Amazon pretty much has everything under the sun for sale, and sure enough, I found my coveted sorghum for only a few dollars! And of course a salad is the first thing I’m going to make with it. Sorghum is a gluten free grain that kind of reminds me of Israeli cous cous or wheat berries. It does take a little time to cook, about 50 minutes, but it is a great grain to add to your pantry. It is a really great source of fiber, with 8 grams per serving, and it’s also a great way to add some whole grains to your diet. I’m also really looking forward to making some popped sorghum since as much as I love popcorn, it doesn’t always agree with my stomach.
Sorghum has a slightly chewy texture that is perfect for making hearty salads. I was eating salad non-stop all throughout summer and lately I feel like I’ve been neglecting it a bit. But, one thing I haven’t been neglecting this season is the sweet potato. I’m kind of sorry for posting three sweet potato recipes in a row, but not really! Sweet potatoes are one of my favorite ingredients to use and they go so well with so many flavors. They are also super healthy for you so it is a good idea that you load up on them! They are packed with tons of vitamins, B, C, and D to name a few, and they are very versatile.
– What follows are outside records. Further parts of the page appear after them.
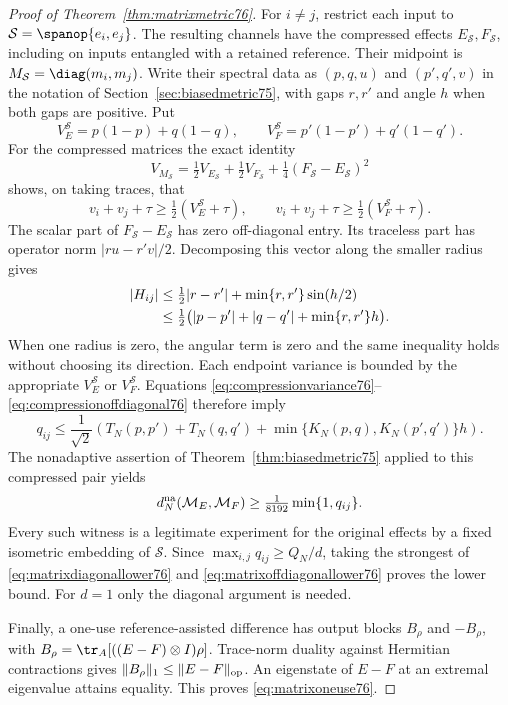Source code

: \begin{proof}[Proof of Theorem~\ref{thm:matrixmetric76}]
For $i\ne j$, restrict each input to
$\mathcal S=\spanop\{e_i,e_j\}$.  The resulting channels have
the compressed effects $E_{\mathcal S},F_{\mathcal S}$, including
on inputs entangled with a retained reference.  Their midpoint is
$M_{\mathcal S}=\diag(m_i,m_j)$.  Write their spectral data as
$(p,q,u)$ and $(p',q',v)$ in the notation of
Section~\ref{sec:biasedmetric75}, with gaps $r,r'$ and angle $h$
when both gaps are positive.  Put
\[
 V_E^{\mathcal S}=p(1-p)+q(1-q),\qquad
 V_F^{\mathcal S}=p'(1-p')+q'(1-q').
\]
For the compressed matrices the exact identity
\[
 V_{M_{\mathcal S}}=\tfrac12V_{E_{\mathcal S}}
              +\tfrac12V_{F_{\mathcal S}}
              +\tfrac14(F_{\mathcal S}-E_{\mathcal S})^2
\]
shows, on taking traces, that
\begin{equation}\label{eq:compressionvariance76}
 v_i+v_j+\tau\ge\tfrac12(V_E^{\mathcal S}+\tau),
 \qquad
 v_i+v_j+\tau\ge\tfrac12(V_F^{\mathcal S}+\tau).
\end{equation}
The scalar part of $F_{\mathcal S}-E_{\mathcal S}$ has zero
off-diagonal entry.  Its traceless part has operator norm
$|ru-r'v|/2$.  Decomposing this vector along the smaller radius
gives
\begin{align}
 |H_{ij}|&\le\tfrac12|r-r'|+\min\{r,r'\}\sin(h/2)\notag\\
 &\le\tfrac12\bigl(|p-p'|+|q-q'|+\min\{r,r'\}h\bigr).
                                      \label{eq:compressionoffdiagonal76}
\end{align}
When one radius is zero, the angular term is zero and the same
inequality holds without choosing its direction.  Each endpoint
variance is bounded by the appropriate $V_E^{\mathcal S}$ or
$V_F^{\mathcal S}$.  Equations
\eqref{eq:compressionvariance76}--\eqref{eq:compressionoffdiagonal76}
therefore imply
\begin{equation}\label{eq:compressionmodulus76}
 q_{ij}\le\frac1{\sqrt2}
 \left(T_N(p,p')+T_N(q,q')
       +\min\{K_N(p,q),K_N(p',q')\}h\right).
\end{equation}
The nonadaptive assertion of Theorem~\ref{thm:biasedmetric75}
applied to this compressed pair yields
\begin{equation}\label{eq:matrixoffdiagonallower76}
 d_N^{\rm na}(\mathcal M_E,\mathcal M_F)
                         \ge\tfrac1{8192}\min\{1,q_{ij}\}.
\end{equation}
Every such witness is a legitimate experiment for the original
effects by a fixed isometric embedding of $\mathcal S$.
Since $\max_{i,j}q_{ij}\ge Q_N/d$, taking the strongest of
\eqref{eq:matrixdiagonallower76} and
\eqref{eq:matrixoffdiagonallower76} proves the lower bound.
For $d=1$ only the diagonal argument is needed.

Finally, a one-use reference-assisted difference has output blocks
$B_\rho$ and $-B_\rho$, with
$B_\rho=\tr_A[((E-F)\otimes I)\rho]$.  Trace-norm duality
against Hermitian contractions gives
$\|B_\rho\|_1\le\|E-F\|_{\rm op}$.  An eigenstate of
$E-F$ at an extremal eigenvalue attains equality.  This proves
\eqref{eq:matrixoneuse76}.
\end{proof}

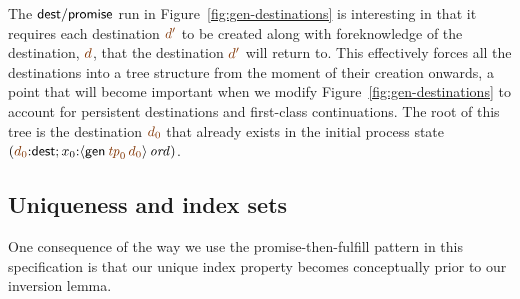 The ${\sf dest/promise}$ run in Figure~\ref{fig:gen-destinations} is
interesting in that it requires each destination $\lf{d'}$ to be
created along with foreknowledge of the destination, $\lf{d}$, that
the destination $\lf{d'}$ will return to. This effectively forces all
the destinations into a tree structure from the moment of their
creation onwards, a point that will become important when we modify
Figure~\ref{fig:gen-destinations} to account for persistent
destinations and first-class continuations. The root of this tree is the
destination $\lf{d_0}$ that already exists in the initial process state
$(\lf{d_0}{:}{\sf dest};
x_0{:}\istrue{\susp{{\sf gen}\,\lf{{\it tp}_0}\,\lf{d_0}}})$.

\subsection{Uniqueness and index sets}
\label{sec:uniqueness-gendests}

One consequence of the way we use the promise-then-fulfill pattern in
this specification is that our unique index property becomes
conceptually prior to our inversion lemma.

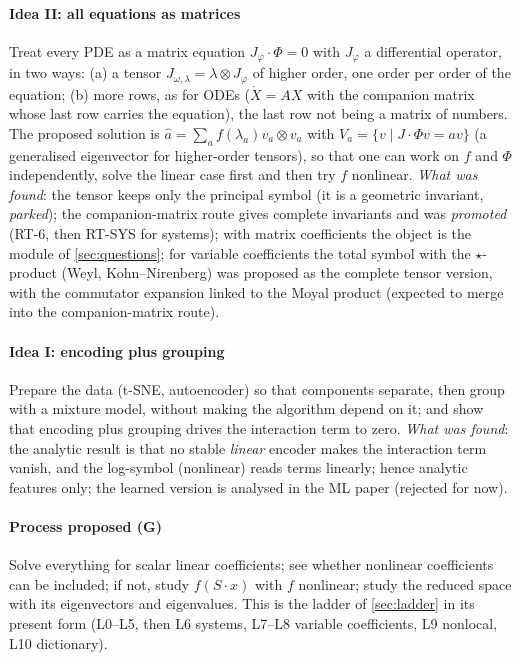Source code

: \documentclass[11pt]{article}
\theoremstyle{plain}
\theoremstyle{definition}
\theoremstyle{remark}
\begin{document}
\paragraph{Idea II: all equations as matrices} Treat every PDE as a matrix equation $J_\varphi\cdot\Phi=0$ with $J_\varphi$ a differential operator, in two ways: (a) a tensor $J_{\omega,\lambda}=\lambda\otimes J_\varphi$ of higher order, one order per order of the equation; (b) more rows, as for ODEs ($\dot X=AX$ with the companion matrix whose last row carries the equation), the last row not being a matrix of numbers.
The proposed solution is $\hat a=\sum_a f(\lambda_a)v_a\otimes v_a$ with $V_a=\{v\mid J\cdot\Phi v=av\}$ (a generalised eigenvector for higher-order tensors), so that one can work on $f$ and $\Phi$ independently, solve the linear case first and then try $f$ nonlinear. \emph{What was found}: the tensor keeps only the principal symbol (it is a geometric invariant, \emph{parked}); the companion-matrix route gives complete invariants and was \emph{promoted} (RT-6, then RT-SYS for systems); with matrix coefficients the object is the module of \cref{sec:questions}; for variable coefficients the total symbol with the $\star$-product (Weyl, Kohn--Nirenberg) was proposed as the complete tensor version, with the commutator expansion linked to the Moyal product (expected to merge into the companion-matrix route).
\paragraph{Idea I: encoding plus grouping} Prepare the data (t-SNE, autoencoder) so that components separate, then group with a mixture model, without making the algorithm depend on it; and show that encoding plus grouping drives the interaction term to zero. \emph{What was found}: the analytic result is that no stable \emph{linear} encoder makes the interaction term vanish, and the log-symbol (nonlinear) reads terms linearly; hence analytic features only; the learned version is analysed in the ML paper (rejected for now).
\paragraph{Process proposed (G)} Solve everything for scalar linear coefficients; see whether nonlinear coefficients can be included; if not, study $f(S\cdot x)$ with $f$ nonlinear; study the reduced space with its eigenvectors and eigenvalues. This is the ladder of \cref{sec:ladder} in its present form (L0--L5, then L6 systems, L7--L8 variable coefficients, L9 nonlocal, L10 dictionary).
\end{document}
More on my love of sweet potatoes in an upcoming post!
One of my favorite dishes to make is basically a big bowl of healthy, tasty goodness! I like to add some type of grain, a legume, and lots of vegetables. I usually make a big batch of one of these said bowls and take it for lunch the entire week. They are really filling and they keep well in the refrigerator for a few days. I added all of my fall favorites to this delicious bowl: sorghum, sweet potatoes, white beans, walnuts, dried cranberries, goat cheese, and the star of the dish: the kale pesto.
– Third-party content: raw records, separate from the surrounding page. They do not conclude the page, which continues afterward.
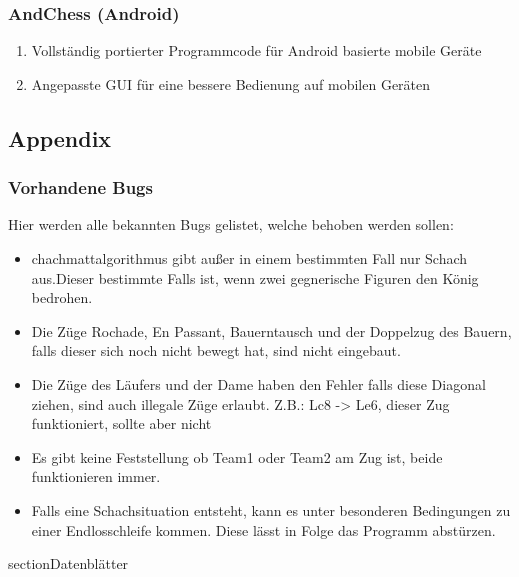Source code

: \documentclass[12pt,a4paper]{article}
\begin{document}
{\subsubsection{AndChess (Android)}

\begin{enumerate}
	\item{Vollständig portierter Programmcode für Android basierte mobile Geräte}
	\item{Angepasste GUI für eine bessere Bedienung auf mobilen Geräten}
\end{enumerate}

\subsection{Appendix}
\subsubsection{Vorhandene Bugs}

Hier werden alle bekannten Bugs gelistet, welche behoben werden sollen:

\begin{itemize}
	\item{chachmattalgorithmus gibt außer in einem bestimmten Fall nur Schach aus.Dieser bestimmte Falls ist, wenn zwei gegnerische Figuren den König bedrohen.}
	\item{Die Züge Rochade, En Passant, Bauerntausch und der Doppelzug des Bauern, falls dieser sich noch nicht bewegt hat, sind nicht eingebaut.}
	\item{Die Züge des Läufers und der Dame haben den Fehler falls diese Diagonal ziehen, sind auch illegale Züge erlaubt. Z.B.: Lc8 -> Le6, dieser Zug funktioniert, sollte aber nicht}
	\item{Es gibt keine Feststellung ob Team1 oder Team2 am Zug ist, beide funktionieren immer.}
	\item{Falls eine Schachsituation entsteht, kann es unter besonderen Bedingungen zu einer Endlosschleife kommen. Diese lässt in Folge das Programm abstürzen.}
\end{itemize}


section{Datenblätter}
\label{SEC:DATASHEET}

}
\end{document}
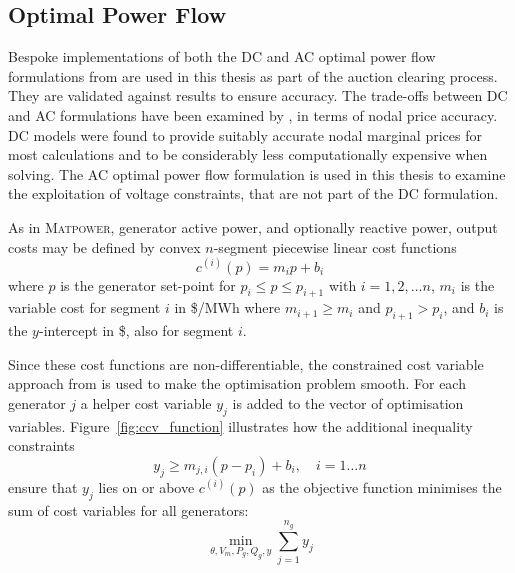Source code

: \subsection{Optimal Power Flow}
\label{sec:pw_linear}
Bespoke implementations of both the DC and AC optimal power flow formulations
from \matpower are used in this thesis as part of the auction clearing process.
They are validated against \matpower results to ensure accuracy. The trade-offs
between DC and AC formulations have been examined by , in
terms of nodal price accuracy. DC models were found to provide suitably accurate
nodal marginal prices for most  calculations and to be considerably less
computationally expensive when solving. The AC optimal power flow formulation is
used in this thesis to examine the exploitation of voltage constraints, that are
not part of the DC formulation.

%

As in \textsc{Matpower}, generator active power, and optionally reactive power,
output costs may be defined by convex $n$-segment piecewise linear cost
functions
\begin{equation}
c^{(i)}(p) = m_ip + b_i
\end{equation}
where $p$ is the generator set-point for $p_i \leq p \leq p_{i+1}$ with
$i = 1,2,\dotsc n$, $m_i$ is the variable cost for segment $i$ in
\$/MWh where $m_{i+1} \geq m_i$ and $p_{i+1} > p_i$, and $b_i$ is the
$y$-intercept in \$, also for segment $i$.


Since these cost functions are non-differentiable, the constrained cost variable
approach from  is used to make the optimisation problem
smooth.  For each generator $j$ a helper cost variable $y_j$ is added to the
vector of optimisation variables.  Figure~\ref{fig:ccv_function}
\cite[Figure5-3]{pserc:mp_manual} illustrates how the additional inequality
constraints
\begin{equation}
y_j \geq m_{j,i}(p-p_i) + b_i, \quad i = 1\dotsc n
\end{equation}
ensure that $y_j$ lies on or above $c^{(i)}(p)$ as the objective function
minimises the sum of cost variables for all generators:
\begin{equation}
\min_{\theta, V_m, P_g, Q_g, y} \sum_{j=1}^{n_g}y_j
\end{equation}

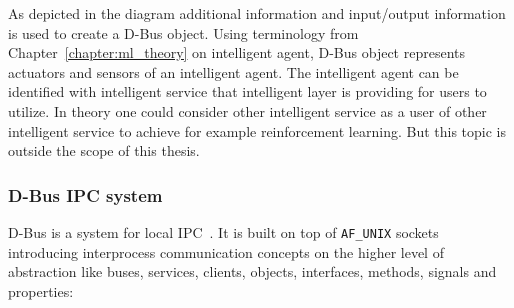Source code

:\documentclass[english, 12pt, a4paper, elec, utf8, online]{aaltothesis}
\begin{document}
As depicted in the diagram additional information and input/output information is used to create a D-Bus object. Using terminology from Chapter~\ref{chapter:ml_theory} on intelligent agent, D-Bus object represents actuators and sensors of an intelligent agent. The intelligent agent can be identified with intelligent service that intelligent layer is providing for users to utilize. In theory one could consider other intelligent service as a user of other intelligent service to achieve for example reinforcement learning. But this topic is outside the scope of this thesis.           

\subsubsection{D-Bus IPC system}
D-Bus is a system for local IPC~\cite{dbus_spec}. It is built on top of \texttt{AF\_UNIX} sockets introducing interprocess communication concepts on the higher level of abstraction  like buses, services, clients, objects, interfaces, methods, signals and properties:  
    
\end{document}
A few weeks ago, I noticed that I had a bunch of kale in the bottom drawer that was on its last legs. I threw the kale in the food processor with some nuts, olive oil, lemon juice, nutritional yeast and this pesto was born! It is so easy to make and the perfect way to get some more kale into your diet. Ever since, I’ve been dreaming of ways to use it and I think I hear a pizza calling my name next!Print
- 1 cup dried Sorghum
- 1–15 ounce can of white beans, rinsed and drained
- 1 large sweet potato, peeled and cut into cubes
- 1 handful dried cranberries
- 1 handful toasted walnuts
- 3–4 ounces goat cheese, crumbled
- olive oil
- lemon slices for squeezing over, if desired
- 1 bunch of kale, stems removed
- Juice of 1/2 a lemon
- 1 large clove garlic, roughly chopped
- 1/4 cup toasted walnuts
- 1 1/2 tablespoons nutritional yeast, or 2 tablespoons grated Parmesan cheese
- 1/4 cup + 1 tablespoon extra virgin olive oil
- 1/2 teaspoon salt
- 1/4 teaspoon pepper
- Cook sorghum according to package directions. Let cool for a few minutes when finished cooking.
- Pre-heat the oven to 400 degrees F. Place the peeled and cubed sweet potatoes on a large backing sheet and drizzle with a little bit of oil and season with salt and pepper. Toss to coat and place into the oven and bake for about 20-25 minutes, or until fork tender.
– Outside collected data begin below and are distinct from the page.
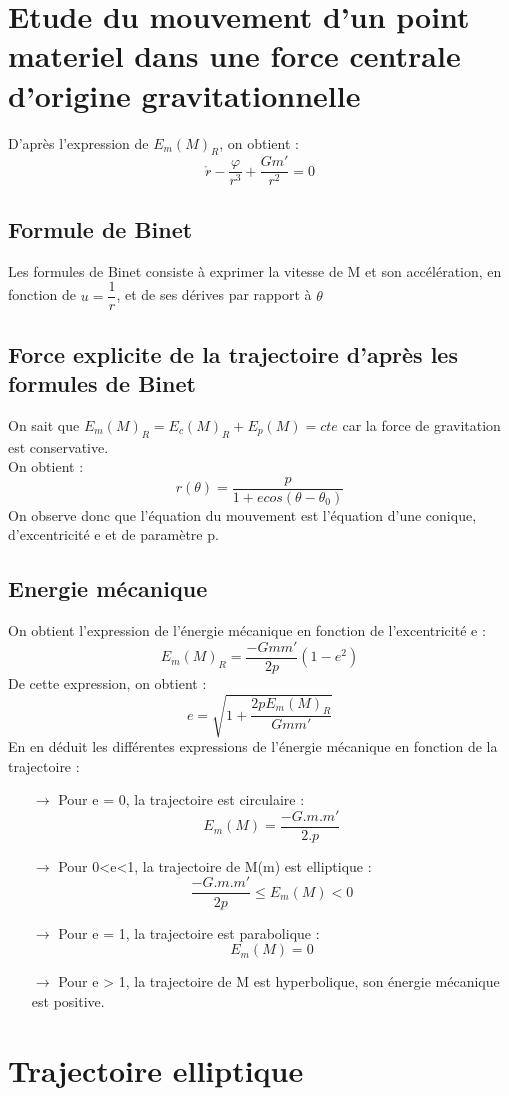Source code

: \section{Etude du mouvement d'un point materiel dans une force centrale d'origine gravitationnelle}
D'après l'expression de $E_m(M)_R$, on obtient : 
$$\mathring{r}\mathring{} - \dfrac{\varphi}{r^3} + \dfrac{Gm'}{r^2}=0$$
\subsection{Formule de Binet}
\begin{prop}
Les formules de Binet consiste à exprimer la vitesse de M et son accélération, en fonction de $u = \dfrac{1}{r}$, et de ses dérives par rapport à $\theta$
\end{prop}
\subsection{Force explicite de la trajectoire d'après les formules de Binet}
On sait que $E_m(M)_R = E_c(M)_R + E_p(M) = cte$ car la force de gravitation est conservative.\\
On obtient :
$$r(\theta) = \dfrac{p}{1+ecos(\theta - \theta_0)}$$
On observe donc que l'équation du mouvement est l'équation d'une conique, d'excentricité e et de paramètre p.
\subsection{Energie mécanique}
On obtient l'expression de l'énergie mécanique en fonction de l'excentricité e :
$$E_{m}(M)_R = \dfrac{-Gmm'}{2p}(1-e^2)$$
De cette expression, on obtient :
$$e = \sqrt{1 + \dfrac{2pE_m(M)_R}{Gmm'}}$$
En en déduit les différentes expressions de l'énergie mécanique en fonction de la trajectoire :
\begin{itemize}
 \item[$\rightarrow$] Pour e = 0, la trajectoire est circulaire :$$E_m(M) = \dfrac{-G.m.m'}{2.p}$$
 \item[$\rightarrow$] Pour 0<e<1, la trajectoire de M(m) est elliptique : $$\dfrac{-G.m.m'}{2p} \leq E_m(M) < 0$$
 \item[$\rightarrow$] Pour e = 1, la trajectoire est parabolique : $$E_m(M) = 0$$
 \item[$\rightarrow$] Pour e > 1, la trajectoire de M est hyperbolique, son énergie mécanique est positive.
\end{itemize}

\section{Trajectoire elliptique}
- Make the kale pesto by adding all of the ingredients to a food processor and processing for about 30 seconds, or until everything is mixed together and a pesto spread is formed.
- Add the sorghum, white beans, sweet potatoes, walnuts, dried cranberries, goat cheese, and kale pesto to a large bowl and mix until everything is combined. Season with salt to taste.
Eric built this fort for Cheeto and he has been enjoying it for days!